The Discovery crew, teased Mary Wiseman (Ensign Tilly) is "on the edge of the unknown, and I think all of our ideas of who we are and where we're headed are going to be transformed."

Also present during the Discovery segment were Ethan Peck, Rebecca Romijn and Anson Mount, who would be appearing in the Discovery spinoff series, Star Trek: Strange New Worlds. Mount, whose character Captain Pike got a glimpse at his own future in Discovery's second season finale, said that in the spinoff show, his character would be struggling to come to terms with that discovery (no pun intended).

"There's a reason that we can only see our past, because we're a very neurotic species and we wouldn't know how to comport ourselves," Mount said. "The question becomes, how do you move forward? I think he's going to wrestle with, how he can best utilize the rest of his life for the good of the world, the universe?"

Following the Discovery portion of the panel, the cast of animated comedy Star Trek: Lower Decks debuted the first glimpse at the show, which begins Aug. 6 on CBS All Access.

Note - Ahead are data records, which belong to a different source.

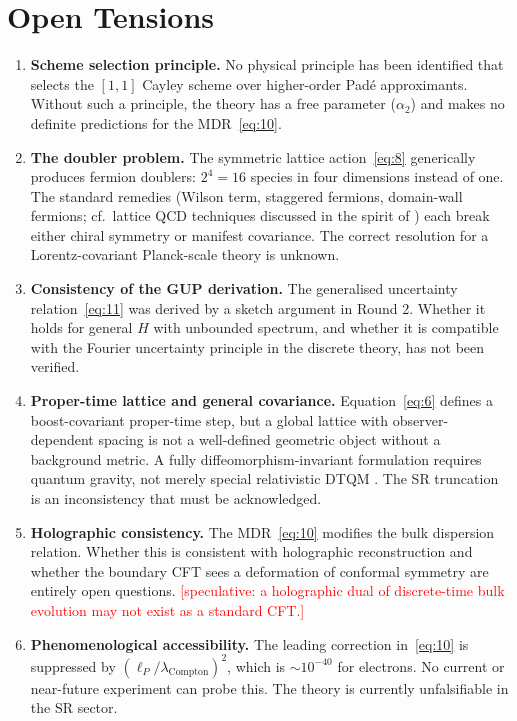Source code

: \documentclass[11pt,a4paper]{article}
\begin{document}
\section{Open Tensions}

\begin{enumerate}
  \item \textbf{Scheme selection principle.} No physical principle has been identified that selects the $[1,1]$ Cayley scheme over higher-order Pad\'{e} approximants. Without such a principle, the theory has a free parameter ($\alpha_2$) and makes no definite predictions for the MDR~\eqref{eq:10}.

  \item \textbf{The doubler problem.} The symmetric lattice action~\eqref{eq:8} generically produces fermion doublers: $2^4 = 16$ species in four dimensions instead of one. The standard remedies (Wilson term, staggered fermions, domain-wall fermions; cf.\ lattice QCD techniques discussed in the spirit of \cite{thiemann1996}) each break either chiral symmetry or manifest covariance. The correct resolution for a Lorentz-covariant Planck-scale theory is unknown.

  \item \textbf{Consistency of the GUP derivation.} The generalised uncertainty relation~\eqref{eq:11} was derived by a sketch argument in Round 2. Whether it holds for general $H$ with unbounded spectrum, and whether it is compatible with the Fourier uncertainty principle in the discrete theory, has not been verified.

  \item \textbf{Proper-time lattice and general covariance.} Equation~\eqref{eq:6} defines a boost-covariant proper-time step, but a global lattice with observer-dependent spacing is not a well-defined geometric object without a background metric. A fully diffeomorphism-invariant formulation requires quantum gravity, not merely special relativistic DTQM \cite{ashtekar2004, thiemann1996}. The SR truncation is an inconsistency that must be acknowledged.

  \item \textbf{Holographic consistency.} The MDR~\eqref{eq:10} modifies the bulk dispersion relation. Whether this is consistent with holographic reconstruction \cite{maldacena1997, witten1998, skenderis2002} and whether the boundary CFT sees a deformation of conformal symmetry are entirely open questions. \textcolor{red}{[speculative: a holographic dual of discrete-time bulk evolution may not exist as a standard CFT.]}

  \item \textbf{Phenomenological accessibility.} The leading correction in~\eqref{eq:10} is suppressed by $(\ell_P/\lambda_\mathrm{Compton})^2$, which is $\sim 10^{-40}$ for electrons. No current or near-future experiment can probe this. The theory is currently unfalsifiable in the SR sector.
\end{enumerate}
\end{document}
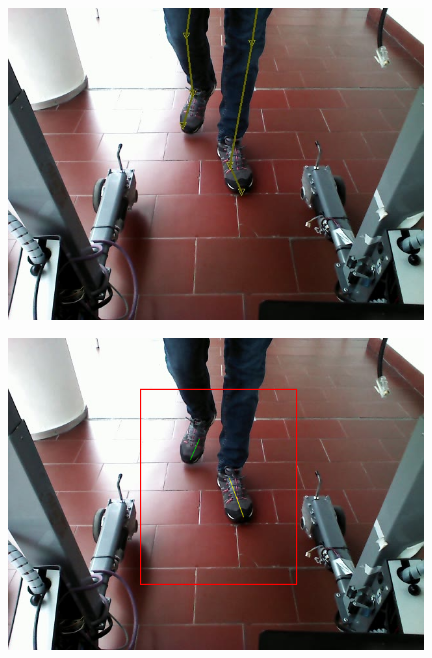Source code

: \documentclass[a4paper]{report}
\begin{document}

\begin{figure}[H]
\centering
\begin{minipage}{.5\textwidth}
  \centering
    \includegraphics[width=0.98\textwidth]{images/building/results/frameGT10.png}
\end{minipage}%
\begin{minipage}{.5\textwidth}
  \centering
    \includegraphics[width=0.98\textwidth]{images/building/results/frame10.png}
    \label{img:Frame10}
\end{minipage}%
\end{figure}
\end{document}
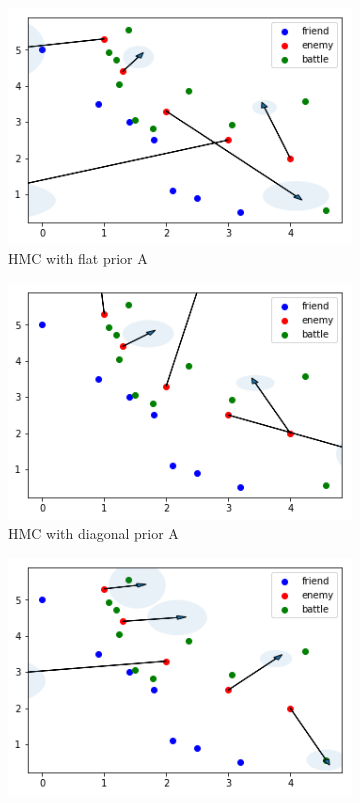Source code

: \documentclass{article}
\begin{document}
\begin{figure}[h!]
  \begin{subfigure}[b]{0.45\linewidth}
    \includegraphics[width=\linewidth]{Sampling31.png}
    \caption{HMC with flat prior A}
  \end{subfigure}
  \begin{subfigure}[b]{0.45\linewidth}
    \includegraphics[width=\linewidth]{Sampling32.png}
    \caption{HMC with diagonal prior A}
  \end{subfigure}
  \begin{subfigure}[b]{0.45\linewidth}
    \includegraphics[width=\linewidth]{Sampling41.png}

\end{subfigure}
\end{figure}
\end{document}
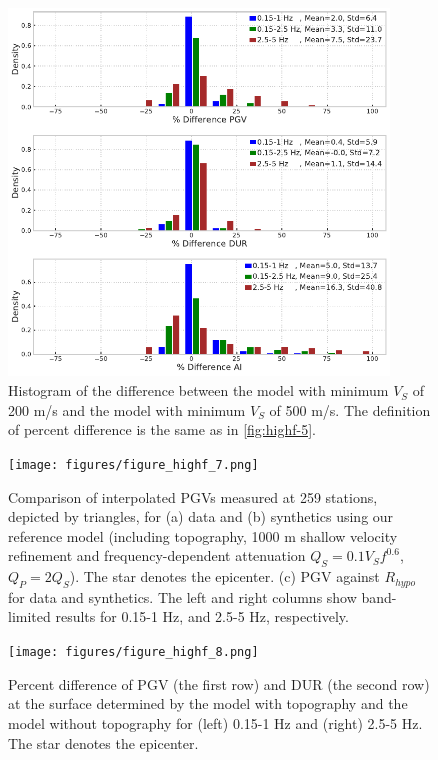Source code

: \begin{figure}[!ht]
  \centering
  \includegraphics[width=0.9\textwidth,height=0.9\textheight,keepaspectratio]{figures/figure_highf_6.pdf}
  \caption{Histogram of the difference between the model with minimum $V_S$ of 200 m/s and the model with minimum $V_S$ of 500 m/s. The definition of percent difference is the same as in \cref{fig:highf-5}.
  }
  \label{fig:highf-6}
\end{figure}
\clearpage

\begin{figure}[!ht]
  \centering
  \texttt{[image: figures/figure\_highf\_7.png]}
  \caption{Comparison of interpolated PGVs measured at 259 stations, depicted by triangles, for (a) data and (b) synthetics using our reference model (including topography, 1000 m shallow velocity refinement and frequency-dependent attenuation $Q_S=0.1V_Sf^{0.6}$, $Q_P=2Q_S$). The star denotes the epicenter. (c) PGV against $R_{hypo}$ for data and synthetics. The left and right columns show band-limited results for 0.15-1 Hz, and 2.5-5 Hz, respectively.
  }
  \label{fig:highf-7}
\end{figure}
\clearpage

\begin{figure}[!ht]
  \centering
  \texttt{[image: figures/figure\_highf\_8.png]}
  \caption{Percent difference of PGV (the first row) and DUR (the second row) at the surface determined by the model with topography and the model without topography for (left) 0.15-1 Hz and (right) 2.5-5 Hz. The star denotes the epicenter.
  }
  \label{fig:highf-8}
\end{figure}
\clearpage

According to showrunner Mike McMahan, the series — set soon after events of the 2002 movie Star Trek: Nemesis and intended to hew closely to Star Trek canon — would act as a good introduction to the franchise. Noël Wells, who voices Ensign Tendi on the series, agreed. "Obviously, it's going to be exciting for those people who are Trekkies, but the show has a totally different perspective and comedic bent that we haven't seen before," she said. "If you're into animation, if you like dark comedic comedies, there's plenty for everybody."

The extended panel ended with the cast of Star Trek: Picard looking back at the show's first season. Many, including Alison Pill and Michelle Hurd, noted that Patrick Stewart's involvement was a major draw to work on the show — much to guest star Marina Sirtis' amused disdain — while Stewart himself talked about his joy at returning to the iconic role after so long.

"I made the right decision [to return]," Stewart said. "It was entirely due to the people I met in the first couple of meetings, who were our producer-writing team. I sat for more than two hours listening to them talk [about] their plans, and how they wanted not just to revive Next Generation, and to illustrate the years that have passed, and the world was changed. That's what excited me. And then, the daily excitement was working with you guys, and discovering this extraordinary range of talents that had been assembled. There is such diversity in our ensemble, that for the probably the first five episodes, I was just awash with the satisfaction, the deep profound satisfaction, of working with you all. But, also, he was not the same man. He was a sad, disappointed, angry, possibly dangerous individual."

Picard has been renewed for a second season, but the subject wasn't addressed during the panel.